Merge pull request swiftlang#9386 from felipepiovezan/felipe/unwind_through_unwind

[lldb][swift] Use assembly unwinders to recover async registers

Author: felipepiovezan

lldb/source/Plugins/LanguageRuntime/Swift/SwiftLanguageRuntime.cpp

@@ -37,9 +37,11 @@
 #include "lldb/Interpreter/CommandObject.h"
 #include "lldb/Interpreter/CommandObjectMultiword.h"
 #include "lldb/Interpreter/CommandReturnObject.h"
+#include "lldb/Symbol/FuncUnwinders.h"
 #include "lldb/Symbol/Function.h"
 #include "lldb/Symbol/VariableList.h"
 #include "lldb/Target/RegisterContext.h"
+#include "lldb/Target/UnwindLLDB.h"
 #include "lldb/Utility/LLDBLog.h"
 #include "lldb/Utility/Log.h"
 #include "lldb/Utility/OptionParsing.h"
@@ -2542,6 +2544,8 @@ struct AsyncUnwindRegisterNumbers {
   /// frames below us as they need to react differently. There is no good way to
   /// expose this, so we set another dummy register to communicate this state.
   uint32_t dummy_regnum;
+
+  RegisterKind GetRegisterKind() const { return lldb::eRegisterKindDWARF; }
 };
 } // namespace
 
@@ -2584,37 +2588,148 @@ lldb::addr_t SwiftLanguageRuntime::GetAsyncContext(RegisterContext *regctx) {
   return LLDB_INVALID_ADDRESS;
 }
 
-/// Creates an expression accessing *(fp - 8) or **(fp - 8) if
-/// `with_double_deref` is true. This is only valid for x86_64 or aarch64.
-llvm::ArrayRef<uint8_t>
-GetAsyncRegFromFramePointerDWARFExpr(llvm::Triple::ArchType triple,
-                                     bool with_double_deref) {
-  assert(triple == llvm::Triple::x86_64 || triple == llvm::Triple::aarch64);
-
-  // These expressions must have static storage, due to how UnwindPlan::Row
-  // works.
-  static const uint8_t g_cfa_dwarf_expression_x86_64[] = {
-      llvm::dwarf::DW_OP_breg6, // DW_OP_breg6, register 6 == rbp
-      0x78,                     //    sleb128 -8 (ptrsize)
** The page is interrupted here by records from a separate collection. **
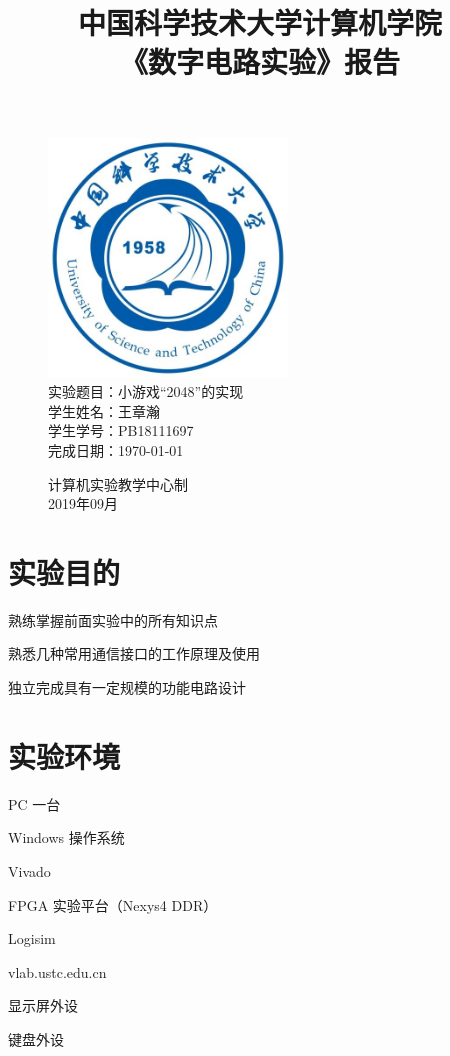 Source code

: \documentclass[UTF8]{article}
\title{中国科学技术大学计算机学院\\《数字电路实验》报告}
\author{}
\date{}
\begin{document}
	\maketitle
	\begin{figure}[H]
		\centering
		\includegraphics[width=2.5in]{xiaohui.jpg}\vspace{0.5cm}\\
		\large{
			实验题目：小游戏“2048”的实现\\
			学生姓名：王章瀚\\
			学生学号：PB18111697\\
			完成日期：\today\\
		}\vspace{2cm}
		
		\large{计算机实验教学中心制\\2019年09月\\}
		\thispagestyle{empty}
		\clearpage  %
	\end{figure}


	\section{实验目的}
	熟练掌握前面实验中的所有知识点\par
	熟悉几种常用通信接口的工作原理及使用\par
	独立完成具有一定规模的功能电路设计\par
	
	\section{实验环境}
	PC 一台\par
	Windows 操作系统\par
	Vivado\par
	FPGA 实验平台（Nexys4 DDR）\par
	Logisim\par
	vlab.ustc.edu.cn\par
	显示屏外设\par
	键盘外设\par
	
\end{document}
-      llvm::dwarf::DW_OP_deref,
-      llvm::dwarf::DW_OP_deref,
-  };
-  static const uint8_t g_cfa_dwarf_expression_arm64[] = {
-      llvm::dwarf::DW_OP_breg29, // DW_OP_breg29, register 29 == fp
-      0x78,                      //    sleb128 -8 (ptrsize)
-      llvm::dwarf::DW_OP_deref,
-      llvm::dwarf::DW_OP_deref,
-  };
+/// Functional wrapper to read a register as an address.
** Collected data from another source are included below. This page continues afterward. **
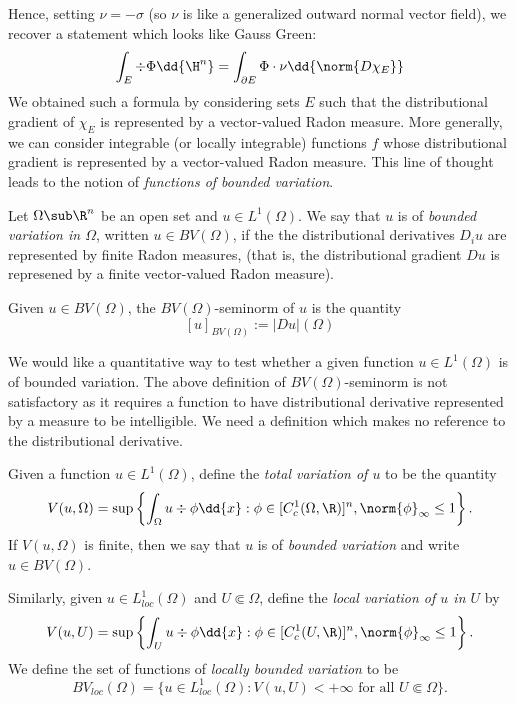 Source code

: \documentclass[../main.tex]{subfiles}
\begin{document}
Hence, setting $ \nu = -\sigma $ (so $ \nu $ is like a generalized outward normal vector field), we recover a statement which looks like Gauss Green:
\[
    \int_{E} \div{\Phi} \dd{\H^{n}} = \int_{\partial E} \Phi\cdot \nu\dd{\norm{D \chi_{E}}}
\]
We obtained such a formula by considering sets $ E $ such that the distributional gradient of $ \chi_{E} $  is represented by a vector-valued Radon measure. More generally, we can consider integrable (or locally integrable) functions $ f $ whose distributional gradient is represented by a vector-valued Radon measure. This line of thought leads to the notion of \textit{functions of bounded variation}.

\begin{definition}\label{def:BV}
    Let $ \Omega\sub \R^{n} $ be an open set and $ u\in L^{1}(\Omega) $. We say that $ u $ is of \textit{bounded variation in $\Omega$}, written $ u\in BV(\Omega) $, if the the distributional derivatives $ D_{i}u $ are represented by finite Radon measures, (that is, the distributional gradient $ Du $ is represened by a finite vector-valued Radon measure).

    Given $ u\in BV(\Omega) $, the $ BV(\Omega) $-seminorm of $ u $ is the quantity 
    \[
        [u]_{BV(\Omega)} := |Du|(\Omega)
    \]
\end{definition}


We would like a quantitative way to test whether a given function $ u\in L^{1}(\Omega) $ is of bounded variation. The above definition of $ BV(\Omega) $-seminorm is not satisfactory as it requires a function to have distributional derivative represented by a measure to be intelligible. We need a definition which makes no reference to the distributional derivative.




\begin{definition}Given a function $ u\in L^{1}(\Omega) $, define the \textit{total variation of $ u $} to be the quantity
    \[
        V(u,\Omega) = \sup\left\{ \int_{\Omega} u\div{\phi}\dd{x} : \phi\in[C_{c}^{1}(\Omega,\R)]^{n}, \norm{\phi}_{\infty} \leq 1 \right\}.
    \]
    If $ V(u,\Omega) $ is finite, then we say that $ u $ is of \textit{bounded variation} and write $ u\in BV(\Omega) $. 
\end{definition}

\begin{definition}    Similarly, given $ u\in L^{1}_{loc}(\Omega) $ and $ U\Subset \Omega $, define the \textit{local variation of $ u $ in $ U $} by
    \[
        V(u, U) = \sup\left\{ \int_{U} u\div{\phi}\dd{x} : \phi\in[C_{c}^{1}(U,\R)]^{n}, \norm{\phi}_{\infty} \leq 1 \right\}.
    \]
    We define the set of functions of \textit{locally bounded variation} to be
    \[
        BV_{loc}(\Omega) = \{u\in L^{1}_{loc}(\Omega) : V(u,U)< +\infty \text{ for all } U\Subset \Omega\}.
    \]
\end{definition}
\end{document}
+static llvm::Expected<addr_t> ReadRegisterAsAddress(RegisterContext &regctx,
+                                                    RegisterKind regkind,
+                                                    unsigned regnum) {
+  unsigned lldb_regnum =
+      regctx.ConvertRegisterKindToRegisterNumber(regkind, regnum);
+  auto reg = regctx.ReadRegisterAsUnsigned(lldb_regnum, LLDB_INVALID_ADDRESS);
+  if (reg != LLDB_INVALID_ADDRESS)
+    return reg;
+  return llvm::createStringError(
+      "SwiftLanguageRuntime: failed to read register from regctx");
+}
+
+/// Functional wrapper to read a pointer from process memory at `addr +
+/// offset`.
+static llvm::Expected<addr_t> ReadPtrFromAddr(Process &process, addr_t addr,
+                                              int offset = 0) {
+  Status error;
+  addr_t ptr = process.ReadPointerFromMemory(addr + offset, error);
+  if (ptr != LLDB_INVALID_ADDRESS)
+    return ptr;
+  return llvm::createStringError("SwiftLanguageRuntime: Failed to read ptr "
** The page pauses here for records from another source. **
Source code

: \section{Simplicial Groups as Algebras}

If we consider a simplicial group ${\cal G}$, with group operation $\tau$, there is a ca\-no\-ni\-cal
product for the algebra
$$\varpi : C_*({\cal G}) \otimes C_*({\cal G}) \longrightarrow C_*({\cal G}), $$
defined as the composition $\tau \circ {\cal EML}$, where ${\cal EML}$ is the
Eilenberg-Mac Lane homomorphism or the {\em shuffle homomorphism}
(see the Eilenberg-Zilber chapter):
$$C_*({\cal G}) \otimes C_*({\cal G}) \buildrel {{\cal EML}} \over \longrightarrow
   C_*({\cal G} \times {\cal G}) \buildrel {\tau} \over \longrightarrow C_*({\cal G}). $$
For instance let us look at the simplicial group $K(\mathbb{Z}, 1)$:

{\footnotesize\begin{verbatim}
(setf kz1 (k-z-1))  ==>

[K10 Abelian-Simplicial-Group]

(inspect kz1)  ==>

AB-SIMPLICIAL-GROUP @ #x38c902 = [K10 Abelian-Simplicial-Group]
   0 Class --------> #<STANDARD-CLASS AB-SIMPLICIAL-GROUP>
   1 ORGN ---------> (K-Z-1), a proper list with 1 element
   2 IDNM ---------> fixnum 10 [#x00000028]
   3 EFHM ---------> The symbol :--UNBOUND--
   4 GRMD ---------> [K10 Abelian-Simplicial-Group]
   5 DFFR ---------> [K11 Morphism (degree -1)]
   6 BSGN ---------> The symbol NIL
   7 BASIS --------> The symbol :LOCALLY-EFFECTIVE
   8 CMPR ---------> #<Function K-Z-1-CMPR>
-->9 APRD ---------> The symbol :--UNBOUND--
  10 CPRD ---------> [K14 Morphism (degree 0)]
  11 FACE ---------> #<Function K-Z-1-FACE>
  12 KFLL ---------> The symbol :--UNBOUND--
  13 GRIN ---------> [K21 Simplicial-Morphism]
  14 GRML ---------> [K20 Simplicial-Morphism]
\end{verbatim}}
+                                 "from memory address 0x%8.8" PRIx64
+                                 " Error was %s",
+                                 addr + offset, error.AsCString());
+}
+
+/// Computes the Canonical Frame Address (CFA) by converting the abstract
+/// location of UnwindPlan::Row::FAValue into a concrete address. This is a
+/// simplified version of the methods in RegisterContextUnwind, since plumbing
+/// access to those here would be challenging.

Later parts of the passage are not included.